Willughbeia angustifolia

Scientific classification
- Kingdom: Plantae
- Clade: Tracheophytes
- Clade: Angiosperms
- Clade: Eudicots
- Clade: Asterids
- Order: Gentianales
- Family: Apocynaceae
- Genus: Willughbeia
- Species: W. angustifolia
- Binomial name: Willughbeia angustifolia (Miq.) Markgr.
- Synonyms: Ancylocladus rufescens (Dyer ex Hook.f.) Kuntze; Chilocarpus brachyanthus Pierre; Urnularia rufescens (Dyer ex Hook.f.) Pichon; Vahea angustifolia Miq. ; Willughbeia angustifolia var. gracilior Markgr.; Willughbeia apiculata Miq.; Willughbeia elmeri Merr.; Willughbeia rufescens Dyer ex Hook.f.; Willughbeiopsis rufescens (Dyer ex Hook.f.) Rauschert;

= Willughbeia angustifolia =

- Genus: Willughbeia
- Species: angustifolia
- Authority: (Miq.) Markgr.
- Synonyms: Ancylocladus rufescens (Dyer ex Hook.f.) Kuntze, Chilocarpus brachyanthus Pierre, Urnularia rufescens (Dyer ex Hook.f.) Pichon, Vahea angustifolia Miq. , Willughbeia angustifolia var. gracilior Markgr., Willughbeia apiculata Miq., Willughbeia elmeri Merr., Willughbeia rufescens Dyer ex Hook.f., Willughbeiopsis rufescens (Dyer ex Hook.f.) Rauschert

Species of flowering plant

Willughbeia angustifolia is a species of flowering plant, a woody monoecious vine in the dogbane family, that is native to Southeast Asia.

==Name==
Local vernacular names include gerit-gerit, gitaan, serapit and akar kubal madu.

==Description==
The vine grows up to 60 m in height into the canopies of forest trees.
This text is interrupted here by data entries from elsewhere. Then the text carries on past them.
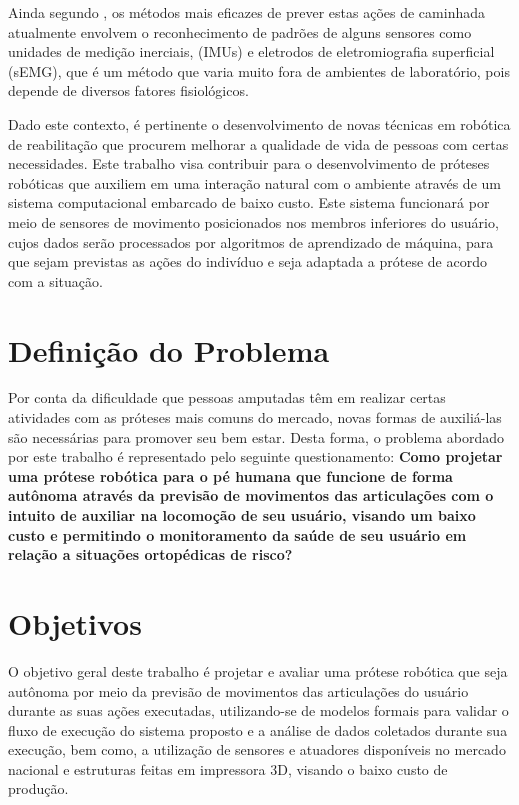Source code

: Ainda segundo , os métodos mais eficazes de prever estas ações de caminhada atualmente envolvem o reconhecimento de padrões de alguns sensores como unidades de medição inerciais, (IMUs) e eletrodos de eletromiografia superficial (sEMG), que é um método que varia muito fora de ambientes de laboratório, pois depende de diversos fatores fisiológicos.

Dado este contexto, é pertinente o desenvolvimento de novas técnicas em robótica de reabilitação que procurem melhorar a qualidade de vida de pessoas com certas necessidades. Este trabalho visa contribuir para o desenvolvimento de próteses robóticas que auxiliem em uma interação natural com o ambiente através de um sistema computacional embarcado de baixo custo. Este sistema funcionará por meio de sensores de movimento posicionados nos membros inferiores do usuário, cujos dados serão processados por algoritmos de aprendizado de máquina, para que sejam previstas as ações do indivíduo e seja adaptada a prótese de acordo com a situação.

\section{Definição do Problema}

Por conta da dificuldade que pessoas amputadas têm em realizar certas atividades com as próteses mais comuns do mercado, novas formas de auxiliá-las são necessárias para promover seu bem estar. Desta forma, o problema abordado por este trabalho é representado pelo seguinte questionamento: \textbf{Como projetar uma prótese robótica para o pé humana que funcione de forma autônoma através da previsão de movimentos das articulações com o intuito de auxiliar na locomoção de seu usuário, visando um baixo custo e permitindo o monitoramento da saúde de seu usuário em relação a situações ortopédicas de risco?}	

\section{Objetivos}
\label{sec:objetivos}

O objetivo geral deste trabalho é projetar e avaliar uma prótese robótica que seja autônoma por meio da previsão de movimentos das articulações do usuário durante as suas ações executadas, utilizando-se de modelos formais para validar o fluxo de execução do sistema proposto e a análise de dados coletados durante sua execução, bem como, a utilização de sensores e atuadores disponíveis no mercado nacional e estruturas feitas em impressora 3D, visando o baixo custo de produção.


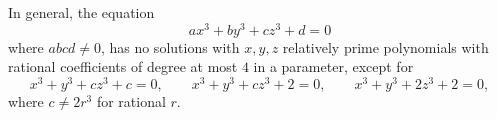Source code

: \begin{proposition}
    In general, the equation
\[
    ax^3+by^3+cz^3+d=0
\]
    where $abcd\ne0$, has no solutions with $x,y,z$ relatively prime polynomials with rational coefficients of degree at most $4$ in a parameter, except for
\[
    x^3+y^3+cz^3+c=0,\qquad x^3+y^3+cz^3+2=0,\qquad x^3+y^3+2z^3+2=0,
\]
    where $c\ne2r^3$ for rational $r$.
\end{proposition}
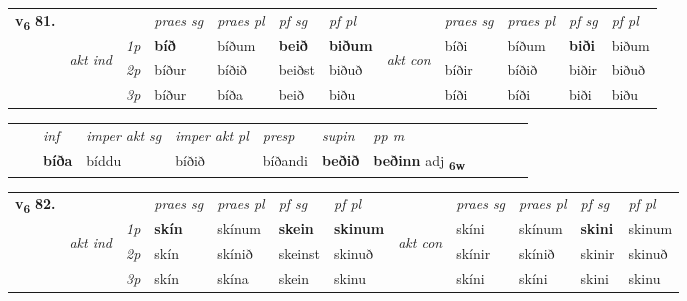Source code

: \begin{tabular}{llllllllllll} \toprule
\multirow{4}{*}{{{\textbf{v{\textsubscript{6}}} \Large{\textbf{81.}}}}}  & &   &  \textit{praes sg}  & \textit{praes pl}  &\textit{ pf sg} & \textit{pf pl} &  &  \textit{praes sg}  & \textit{praes pl}  & \textit{pf sg} & \textit{pf pl } \\*
	\cmidrule{4-7} \cmidrule{9-12}
 & \multirow{3}{*}{\begin{turn}{90}\textit{akt ind}\end{turn}} & {\textit{1p}} & \textbf{bíð} & bíðum    & \textbf{beið} & \textbf{biðum} & \multirow{3}{*}{\begin{turn}{90}\textit{akt con}\end{turn}} &bíði & bíðum & \textbf{biði} & biðum\\*
& &  {\textit{2p}} &  bíður  & bíðið   & beiðst & biðuð & & bíðir & bíðið & biðir & biðuð \\*
& &  {\textit{3p}} & bíður & bíða   & beið & biðu & & bíði & bíði& biði & biðu  \\*
\cmidrule{4-7} \cmidrule{9-12}
\end{tabular}


\begin{tabular}{llllllllllll}
 & & \textit{inf} & \textit{imper akt sg} & \textit{imper akt pl}   & \textit{presp} & \textit{supin}  & \textit{pp m}     \\*
  & & \textbf{bíða} & bíddu  & bíðið   & bíðandi &  \textbf{beðið}  & \textbf{beðinn} adj \textbf{\textsubscript{6w}} \\*
\cmidrule{1-12}
\end{tabular}



\begin{tabular}{llllllllllll} \toprule
\multirow{4}{*}{{{\textbf{v{\textsubscript{6}}} \Large{\textbf{82.}}}}}  & &   &  \textit{praes sg}  & \textit{praes pl}  &\textit{ pf sg} & \textit{pf pl} &  &  \textit{praes sg}  & \textit{praes pl}  & \textit{pf sg} & \textit{pf pl } \\*
	\cmidrule{4-7} \cmidrule{9-12}
 & \multirow{3}{*}{\begin{turn}{90}\textit{akt ind}\end{turn}} & {\textit{1p}} & \textbf{skín} & skínum    & \textbf{skein} & \textbf{skinum} & \multirow{3}{*}{\begin{turn}{90}\textit{akt con}\end{turn}} &skíni & skínum & \textbf{skini} & skinum\\*
& &  {\textit{2p}} &  skín  & skínið   & skeinst & skinuð & & skínir & skínið & skinir & skinuð \\*
& &  {\textit{3p}} & skín & skína   & skein & skinu & & skíni & skíni& skini & skinu  \\*
\cmidrule{4-7} \cmidrule{9-12}
\end{tabular}


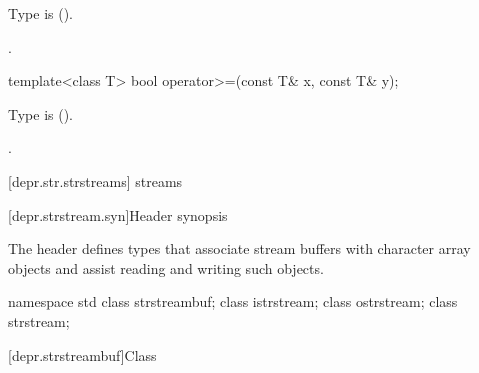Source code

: \begin{itemdescr}
\pnum
\requires
Type  is  ().

\pnum
\returns
{}.
\end{itemdescr}

%
\begin{itemdecl}
template<class T> bool operator>=(const T& x, const T& y);
\end{itemdecl}

\begin{itemdescr}
\pnum
\requires
Type  is  ().

\pnum
\returns
{}.
\end{itemdescr}

[depr.str.strstreams]{ streams}

[depr.strstream.syn]{Header  synopsis}

\pnum
The header
%
defines types that associate stream buffers with
character array objects and assist reading and writing such objects.

\begin{codeblock}
namespace std {
  class strstreambuf;
  class istrstream;
  class ostrstream;
  class strstream;
}
\end{codeblock}

[depr.strstreambuf]{Class }

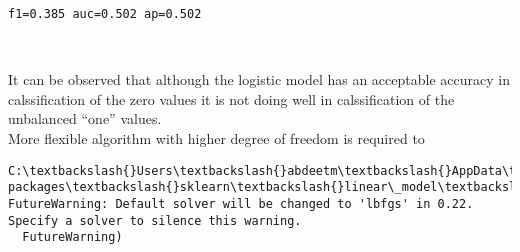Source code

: \documentclass[11pt]{article}
\begin{document}
    \begin{Verbatim}[commandchars=\\\{\}]
f1=0.385 auc=0.502 ap=0.502

    \end{Verbatim}

    \begin{center}
    \end{center}
    { \hspace*{\fill} \\}
    
    It can be observed that although the logistic model has an acceptable
accuracy in calssification of the zero values it is not doing well in
calssification of the unbalanced ``one'' values.\\
More flexible algorithm with higher degree of freedom is required to

    \begin{Verbatim}[commandchars=\\\{\}]
C:\textbackslash{}Users\textbackslash{}abdeetm\textbackslash{}AppData\textbackslash{}Local\textbackslash{}Continuum\textbackslash{}anaconda3\textbackslash{}lib\textbackslash{}site-packages\textbackslash{}sklearn\textbackslash{}linear\_model\textbackslash{}logistic.py:433: FutureWarning: Default solver will be changed to 'lbfgs' in 0.22. Specify a solver to silence this warning.
  FutureWarning)

    \end{Verbatim}

    \begin{center}
    \end{center}
    { \hspace*{\fill} \\}
    
\end{document}

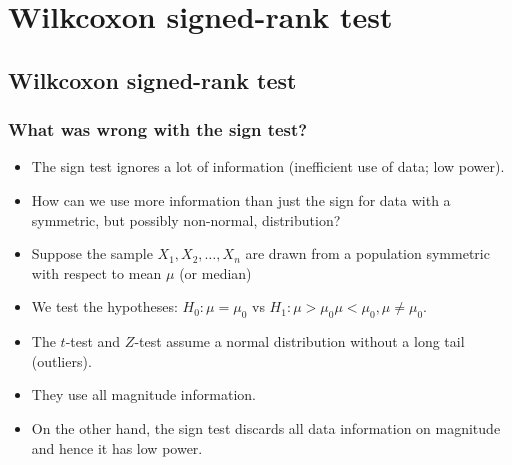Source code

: \documentclass[a4paper]{article}
\begin{document}
\section{Wilkcoxon signed-rank test}\label{sec:14}
\subsection{Wilkcoxon signed-rank test}
\subsubsection{What was wrong with the sign test?}
\begin{itemize}
	\item The sign test ignores a lot of information (inefficient use of data; low power).\
	\item How can we use more information than just the sign for data with a symmetric, but possibly non-normal, distribution?
	\item Suppose the sample \( X_1,X_2,\dotsc,X_n \) are drawn from a population symmetric with respect to mean \( \mu \) (or median)
	\item We test the hypotheses: \( H_0: \mu = \mu_0 \) vs \( H_1: \mu > \mu_0 \mu < \mu_0, \mu \neq \mu_0 \).
	\item The \( t \)-test and \( Z \)-test assume a normal distribution without a long tail (outliers).
	\item They use all \textcolor{mygreen}{magnitude} information.
	\item On the other hand, the sign test discards all data information on \textcolor{mygreen}{magnitude} and hence it has low power.
\end{itemize}
\end{document}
The oval leaves are smooth, 2.6–20.5 cm long by 0.9–7 cm wide. The axillary inflorescences comprise short cymes of small white flowers. The fruits are round, yellow to orange berries 3–14 cm in diameter, with a latex-filled epicarp, containing small seeds embedded in a sweet orange sarcotesta.

==Distribution and habitat==
The species occurs in the Nicobar Islands, Malay Peninsula, Singapore, Sumatra, Borneo and the Maluku Islands, where it is found in lowland and hill mixed dipterocarp forest up to an elevation of 500 m.

==Usage==
The edible fruits are valued for their flavour, reminiscent of strawberries and raspberries, and are often sold in local markets.